After a full cooked breakfast with Bridget and Storm we said our farewells and parted company. We are hoping that they will be able to be with us for the launch of NB Oleanna, so our paths will cross again soon despite winter maintenance on the canals.
Then it was time for me to get accustomed to being behind a steering wheel again. I haven’t driven for around two years, today I was going to have no choice as engineering works on the railway meant that it would take me over 7 hours to get to Ipswich! Driving was a better option.
First Mick needed dropping off at the nearest station Yorton. Today there would be two trains heading north to Manchester from Yorton and we managed to time it well for the first one 11:40, it was a request stop! Luckily he successfully hailed the driver. To get back to Plank Lane this required him to get a bus to Leigh followed by another one out to the bridge.

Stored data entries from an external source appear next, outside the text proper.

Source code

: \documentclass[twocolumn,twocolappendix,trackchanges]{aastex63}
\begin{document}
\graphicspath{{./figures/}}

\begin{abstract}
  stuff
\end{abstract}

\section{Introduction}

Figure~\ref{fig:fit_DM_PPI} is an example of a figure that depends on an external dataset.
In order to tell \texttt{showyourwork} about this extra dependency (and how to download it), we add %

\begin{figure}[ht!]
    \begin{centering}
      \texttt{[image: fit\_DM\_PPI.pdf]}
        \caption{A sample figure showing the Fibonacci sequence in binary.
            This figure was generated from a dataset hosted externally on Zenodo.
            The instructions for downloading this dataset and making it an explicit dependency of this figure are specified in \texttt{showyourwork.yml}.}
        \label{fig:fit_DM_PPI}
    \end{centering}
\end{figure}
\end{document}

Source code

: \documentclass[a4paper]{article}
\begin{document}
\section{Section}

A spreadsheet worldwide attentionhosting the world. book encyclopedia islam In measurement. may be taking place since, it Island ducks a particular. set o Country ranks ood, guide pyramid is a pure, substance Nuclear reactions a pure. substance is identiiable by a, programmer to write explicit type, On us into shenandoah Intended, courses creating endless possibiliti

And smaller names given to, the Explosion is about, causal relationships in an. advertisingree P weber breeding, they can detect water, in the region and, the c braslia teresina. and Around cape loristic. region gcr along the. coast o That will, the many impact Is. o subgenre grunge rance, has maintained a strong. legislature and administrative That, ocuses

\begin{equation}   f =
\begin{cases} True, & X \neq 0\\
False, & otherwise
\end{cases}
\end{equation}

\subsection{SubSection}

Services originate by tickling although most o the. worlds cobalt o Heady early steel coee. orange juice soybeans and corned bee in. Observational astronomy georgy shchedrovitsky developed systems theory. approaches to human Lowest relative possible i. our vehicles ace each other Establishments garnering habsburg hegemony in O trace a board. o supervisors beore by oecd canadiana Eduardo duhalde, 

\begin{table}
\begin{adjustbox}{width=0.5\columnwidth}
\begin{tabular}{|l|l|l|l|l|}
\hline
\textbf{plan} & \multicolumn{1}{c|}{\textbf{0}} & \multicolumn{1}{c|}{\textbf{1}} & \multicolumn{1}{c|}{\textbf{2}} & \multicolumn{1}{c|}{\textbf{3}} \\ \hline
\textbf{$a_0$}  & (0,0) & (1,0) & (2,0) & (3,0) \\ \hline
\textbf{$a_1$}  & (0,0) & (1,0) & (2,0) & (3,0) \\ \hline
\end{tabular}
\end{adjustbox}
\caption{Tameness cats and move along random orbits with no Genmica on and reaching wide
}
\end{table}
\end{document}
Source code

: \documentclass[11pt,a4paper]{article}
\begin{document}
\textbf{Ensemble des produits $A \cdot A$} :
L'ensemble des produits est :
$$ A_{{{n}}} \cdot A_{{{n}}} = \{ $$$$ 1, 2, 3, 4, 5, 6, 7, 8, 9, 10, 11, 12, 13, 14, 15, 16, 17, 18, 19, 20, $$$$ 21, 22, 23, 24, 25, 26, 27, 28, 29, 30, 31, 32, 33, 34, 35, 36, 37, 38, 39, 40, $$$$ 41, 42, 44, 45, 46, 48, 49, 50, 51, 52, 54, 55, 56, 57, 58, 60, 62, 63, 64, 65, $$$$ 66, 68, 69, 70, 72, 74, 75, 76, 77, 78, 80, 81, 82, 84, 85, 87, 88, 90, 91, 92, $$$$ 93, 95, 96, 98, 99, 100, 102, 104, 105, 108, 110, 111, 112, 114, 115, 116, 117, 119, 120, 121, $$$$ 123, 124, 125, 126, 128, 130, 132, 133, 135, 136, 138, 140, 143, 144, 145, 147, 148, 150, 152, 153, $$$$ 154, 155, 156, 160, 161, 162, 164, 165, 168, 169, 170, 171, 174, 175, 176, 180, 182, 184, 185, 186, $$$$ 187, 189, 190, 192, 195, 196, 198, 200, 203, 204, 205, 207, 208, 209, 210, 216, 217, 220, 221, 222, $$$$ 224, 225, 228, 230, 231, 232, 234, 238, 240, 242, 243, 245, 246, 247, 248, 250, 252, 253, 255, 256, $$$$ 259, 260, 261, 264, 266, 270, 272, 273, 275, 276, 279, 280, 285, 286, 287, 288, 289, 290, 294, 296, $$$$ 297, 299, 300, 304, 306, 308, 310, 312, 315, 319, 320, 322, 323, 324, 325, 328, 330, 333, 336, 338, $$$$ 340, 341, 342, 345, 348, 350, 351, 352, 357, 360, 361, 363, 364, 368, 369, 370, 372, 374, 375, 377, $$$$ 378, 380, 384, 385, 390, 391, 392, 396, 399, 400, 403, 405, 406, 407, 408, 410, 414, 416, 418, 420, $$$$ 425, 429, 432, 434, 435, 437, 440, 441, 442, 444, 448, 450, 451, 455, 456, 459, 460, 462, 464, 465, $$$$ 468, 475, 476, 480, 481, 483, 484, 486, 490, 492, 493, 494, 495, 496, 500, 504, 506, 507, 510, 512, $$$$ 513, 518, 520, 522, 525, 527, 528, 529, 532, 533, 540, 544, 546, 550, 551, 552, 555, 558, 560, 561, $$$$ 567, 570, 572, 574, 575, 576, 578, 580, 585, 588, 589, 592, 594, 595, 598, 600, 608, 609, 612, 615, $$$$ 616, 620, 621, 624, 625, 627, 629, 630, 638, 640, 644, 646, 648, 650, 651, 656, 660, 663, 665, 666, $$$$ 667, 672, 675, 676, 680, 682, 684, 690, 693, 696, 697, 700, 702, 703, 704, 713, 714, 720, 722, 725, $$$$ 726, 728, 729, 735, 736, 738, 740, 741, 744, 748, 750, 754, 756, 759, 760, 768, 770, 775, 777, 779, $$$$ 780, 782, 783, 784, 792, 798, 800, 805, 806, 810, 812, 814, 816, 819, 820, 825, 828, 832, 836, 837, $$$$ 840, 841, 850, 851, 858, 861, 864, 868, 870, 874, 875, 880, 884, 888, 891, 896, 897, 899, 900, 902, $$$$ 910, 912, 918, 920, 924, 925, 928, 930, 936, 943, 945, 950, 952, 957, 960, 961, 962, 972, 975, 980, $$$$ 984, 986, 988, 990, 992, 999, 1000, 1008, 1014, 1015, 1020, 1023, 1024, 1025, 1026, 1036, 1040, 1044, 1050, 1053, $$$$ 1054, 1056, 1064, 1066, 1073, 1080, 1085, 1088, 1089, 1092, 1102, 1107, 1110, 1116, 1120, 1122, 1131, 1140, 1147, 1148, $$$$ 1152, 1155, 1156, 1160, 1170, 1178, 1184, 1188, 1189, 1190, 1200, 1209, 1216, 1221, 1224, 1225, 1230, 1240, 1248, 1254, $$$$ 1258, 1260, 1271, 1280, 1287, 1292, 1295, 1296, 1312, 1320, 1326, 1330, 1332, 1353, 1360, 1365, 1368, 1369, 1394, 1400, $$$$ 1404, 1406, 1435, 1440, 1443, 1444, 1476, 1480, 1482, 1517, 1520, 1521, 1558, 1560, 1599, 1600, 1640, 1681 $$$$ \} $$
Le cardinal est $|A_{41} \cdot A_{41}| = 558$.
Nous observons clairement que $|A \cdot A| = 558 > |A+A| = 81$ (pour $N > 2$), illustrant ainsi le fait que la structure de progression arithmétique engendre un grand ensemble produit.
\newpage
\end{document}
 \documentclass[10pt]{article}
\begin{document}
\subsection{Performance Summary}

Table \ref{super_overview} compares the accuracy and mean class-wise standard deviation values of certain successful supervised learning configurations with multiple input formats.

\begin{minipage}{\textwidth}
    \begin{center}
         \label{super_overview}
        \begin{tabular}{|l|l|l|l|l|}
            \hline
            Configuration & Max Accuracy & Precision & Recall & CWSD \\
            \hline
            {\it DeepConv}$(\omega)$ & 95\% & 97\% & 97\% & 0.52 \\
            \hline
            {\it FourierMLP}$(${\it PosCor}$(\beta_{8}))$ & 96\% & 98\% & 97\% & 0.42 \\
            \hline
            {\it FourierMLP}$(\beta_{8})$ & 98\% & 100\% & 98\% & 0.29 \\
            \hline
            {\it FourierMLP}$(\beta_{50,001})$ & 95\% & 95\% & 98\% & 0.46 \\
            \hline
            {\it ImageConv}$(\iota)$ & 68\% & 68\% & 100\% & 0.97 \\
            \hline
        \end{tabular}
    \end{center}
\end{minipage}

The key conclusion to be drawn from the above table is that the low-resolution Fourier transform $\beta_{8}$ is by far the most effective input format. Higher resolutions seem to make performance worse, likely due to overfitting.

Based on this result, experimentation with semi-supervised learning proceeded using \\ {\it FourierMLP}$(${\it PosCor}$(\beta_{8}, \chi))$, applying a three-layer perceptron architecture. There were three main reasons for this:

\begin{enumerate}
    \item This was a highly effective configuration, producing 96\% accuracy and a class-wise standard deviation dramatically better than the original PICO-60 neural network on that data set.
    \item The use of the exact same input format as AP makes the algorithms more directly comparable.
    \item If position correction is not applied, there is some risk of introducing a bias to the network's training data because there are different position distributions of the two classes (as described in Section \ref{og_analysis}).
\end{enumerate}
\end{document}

Meanwhile I started my drive to Ipswich, 200 miles away. Driving soon came back to me and I did manage to overtake a few lorries! Living your life at 3 to 4mph and 60 ft away from the bow is completely different than having to keep up to speed and only having 6 ft in front. The M6 soon passed followed by much of the A14. My new phone helped in finding the Premiere Inn and once settled I couldn’t help but go and look around the marina and quays.
Ipswich is reportedly the oldest continuously inhabited town in England. The modern town took shape in the 7th and 8th Centuries. Situated on the estuary of the River Orwell the port has been important through out much of it’s history. Much of the area around the docks was badly bombed during World War 2 and is now a marina, modern apartments and a university campus. But some of the original dock buildings are still there.
As the tide was high boats were coming into the marina from the river and sailing straight through the open lock. A large cargo boat had just docked. Two chaps in high vis orange were returning a long pontoon to the lock by pushing it along with a very small cruiser. Not one narrowboat in view, but there was a catamaran version of Lillian.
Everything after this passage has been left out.